Tuesday, 11 August 2009

CP's $7 million

If PKP wants to be master of a self-sufficient national news agency next year, he should use the $7 million saved annually in dumping Canadian Press to beef up lean newsrooms in his domain.

QMI Agency could become a serious contender if Sun Media newspapers across the country were adequately staffed in time for CP's departure next June. As is, good luck in filling the shoes of CP.

Pumping up a print-based QMI Agency in the next year or so makes more sense than flogging online news.

Let's face it, Internet newspapers are not the advertising bonanza media conglomerates thought they would be a decade ago. Time to rethink news service strategies.

For starters, aging baby boomers who grew up with print newspapers in their hands should be considered the demographics of choice.

For example, the majority of people who began reading the Toronto Sun when it was launched in 1971 are just under, or past, the Sun's current under 50 demographics. A 10-year-old reading the Toronto Sun since Day One would be 48.

Let today's younger generation dabble in new media and all of the related electronic toys that are providing vast amounts of free news and information.

Canada's 10 million or so baby boomers should be sufficient to carry print newspapers that are adequately staffed and focused on community affairs.

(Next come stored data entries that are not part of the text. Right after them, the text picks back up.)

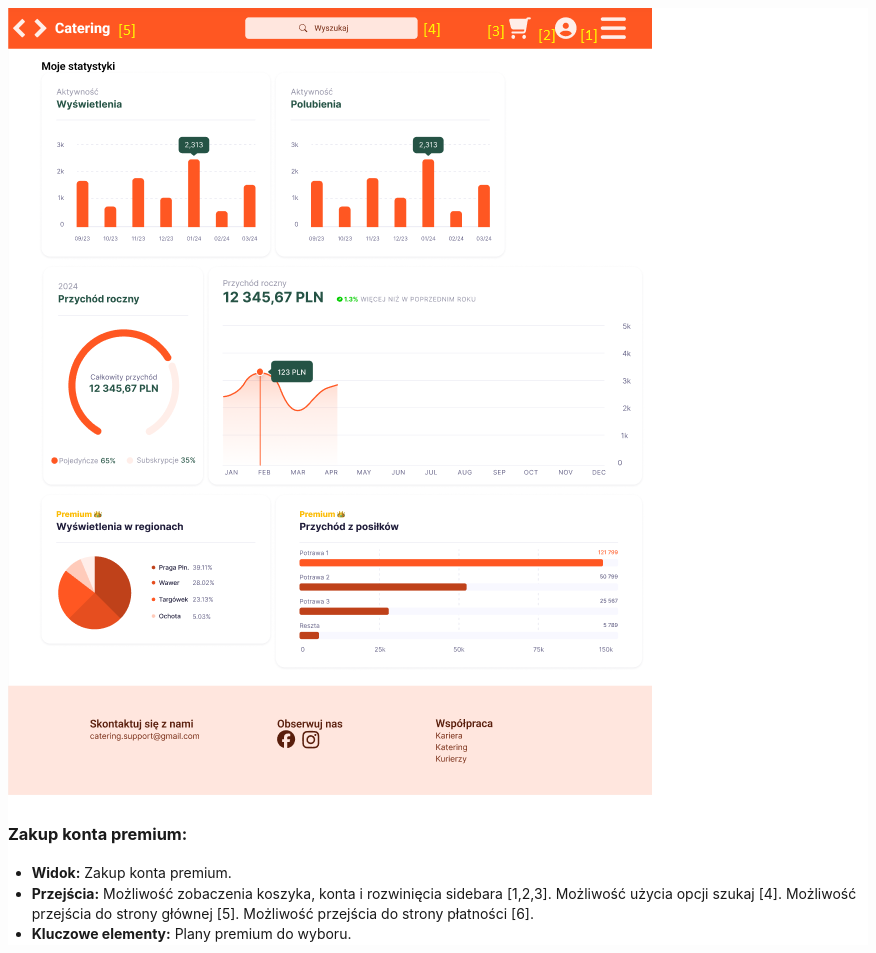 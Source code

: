 ![statystyki premium](/Lab4/Opis%20nawigacji%20systemu/pics/02statprem.png)

### Zakup konta premium:

- **Widok:** Zakup konta premium.
- **Przejścia:** Możliwość zobaczenia koszyka, konta i rozwinięcia sidebara [1,2,3]. Możliwość użycia opcji szukaj [4]. Możliwość przejścia do
  strony głównej [5]. Możliwość przejścia do strony płatności [6].
- **Kluczowe elementy:** Plany premium do wyboru.
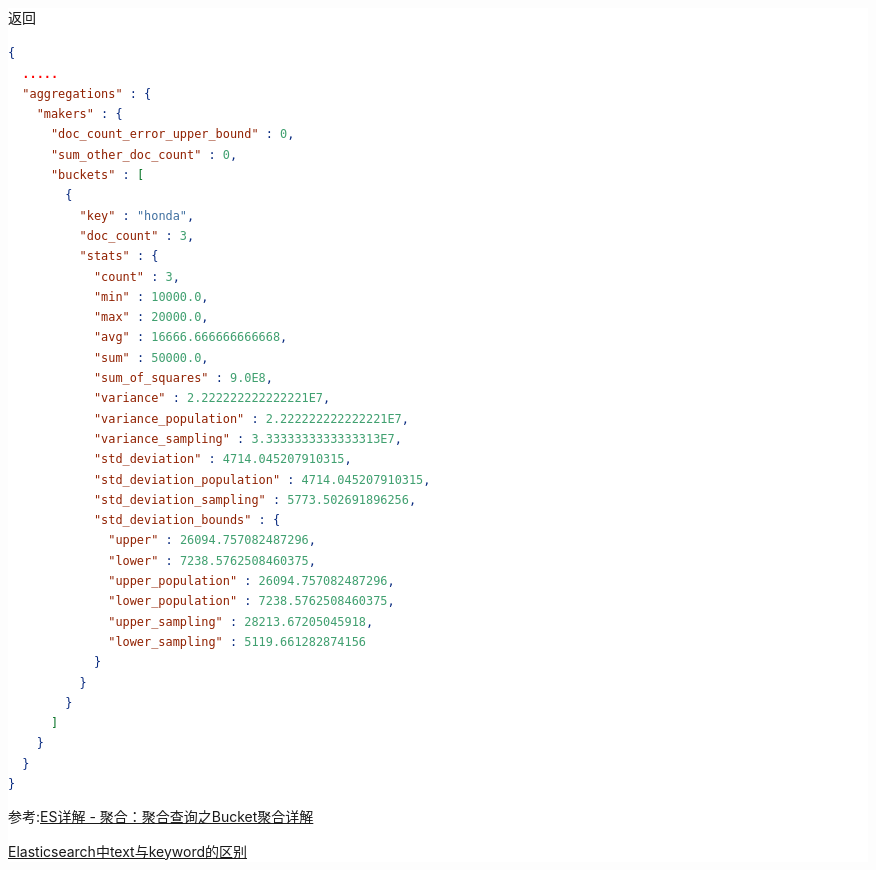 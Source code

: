 返回

```json
{
  .....
  "aggregations" : {
    "makers" : {
      "doc_count_error_upper_bound" : 0,
      "sum_other_doc_count" : 0,
      "buckets" : [
        {
          "key" : "honda",
          "doc_count" : 3,
          "stats" : {
            "count" : 3,
            "min" : 10000.0,
            "max" : 20000.0,
            "avg" : 16666.666666666668,
            "sum" : 50000.0,
            "sum_of_squares" : 9.0E8,
            "variance" : 2.222222222222221E7,
            "variance_population" : 2.222222222222221E7,
            "variance_sampling" : 3.3333333333333313E7,
            "std_deviation" : 4714.045207910315,
            "std_deviation_population" : 4714.045207910315,
            "std_deviation_sampling" : 5773.502691896256,
            "std_deviation_bounds" : {
              "upper" : 26094.757082487296,
              "lower" : 7238.5762508460375,
              "upper_population" : 26094.757082487296,
              "lower_population" : 7238.5762508460375,
              "upper_sampling" : 28213.67205045918,
              "lower_sampling" : 5119.661282874156
            }
          }
        }
      ]
    }
  }
}
```























参考:[ES详解 - 聚合：聚合查询之Bucket聚合详解](https://pdai.tech/md/db/nosql-es/elasticsearch-x-agg-bucket.html)

[Elasticsearch中text与keyword的区别](https://www.cnblogs.com/hahaha111122222/p/12177377.html)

Conduct a survey of those 10 million - a third of Canada's population - asking them their preference: (a) A print newspaper (b) An online newspaper.

Our money would be on the majority opting for print media, paid for or free.

PKP says he believes in newspapers. That is news to us, but if he has seen the light, it is time for him to reverse the decline in staff numbers and morale.

That $7 million a year would be a good start.


  1. Good points made here, but one thing to keep in mind is that advertisers target the 18-50 year old demographic and so a paper focused mostly on the over 50 age group will not attract sufficient advertising. Just the way it is.

  2. The $7 million will go into Quebecor's upcoming cellular network. I was reading QMI's 2008 annual report -- too bad they didn't spend any money on spell-checking, grammar-checking or editing -- and the report outlines all the potential problem$ they are expecting. In fact, they state: "We may not successfully implement our business and operating strategies."

    Quebecor says one of its problems is its inability to retain talented employees. Gee, wonder why?

  3. Speaking of money: Quebecor Media's long-term debt is currently $4.35B. It went up by $1.3B in 2008. This year's (2009) minimum payment is a cheap $37M, but it balloons over the next five years: $162M, $166M, $270M, $652M and finally $3B in 2014. Obviously, they will refinance before 2014.

    87% of that debt is due to Videotron and Quebecor itself. Only 6.7% is due to Sun Media. Sun Media on its own, could pay off its debt in 6 years without breaking a sweat, or maybe in three years with some effort.

    The long-term debt does not include the expected $1B to be spent on the cellular start-up.

    However, Quebecor Media's current *total* financial obligations, which includes the above long-term debt but not the cellular, is $6.3B. So that $7M savings is a drop in a bottomless bucket.

    About 50% of Quebecor Media's employees are in newspapers. So, if you need to cut more costs, guess where it'll happen?

    Total newspaper revenue is 77.5% from advertising, 15.9% from circulation sales, and the remaining 6.6% from commercial printing and "other". Quebecor now lumps the web sites under "newspapers". Not sure if web advertising is included in that 77.5% number. The two cash cows are Le Journal de Montreal and the Toronto Sun, which together account for 22% of *total* newspaper revenue.

    Quebecor has a total 254 publications (paid and free) with a combined grand total of 15.9 million copies per week. By comparison, the Toronto Star alone has a weekly circulation of 3.1 million.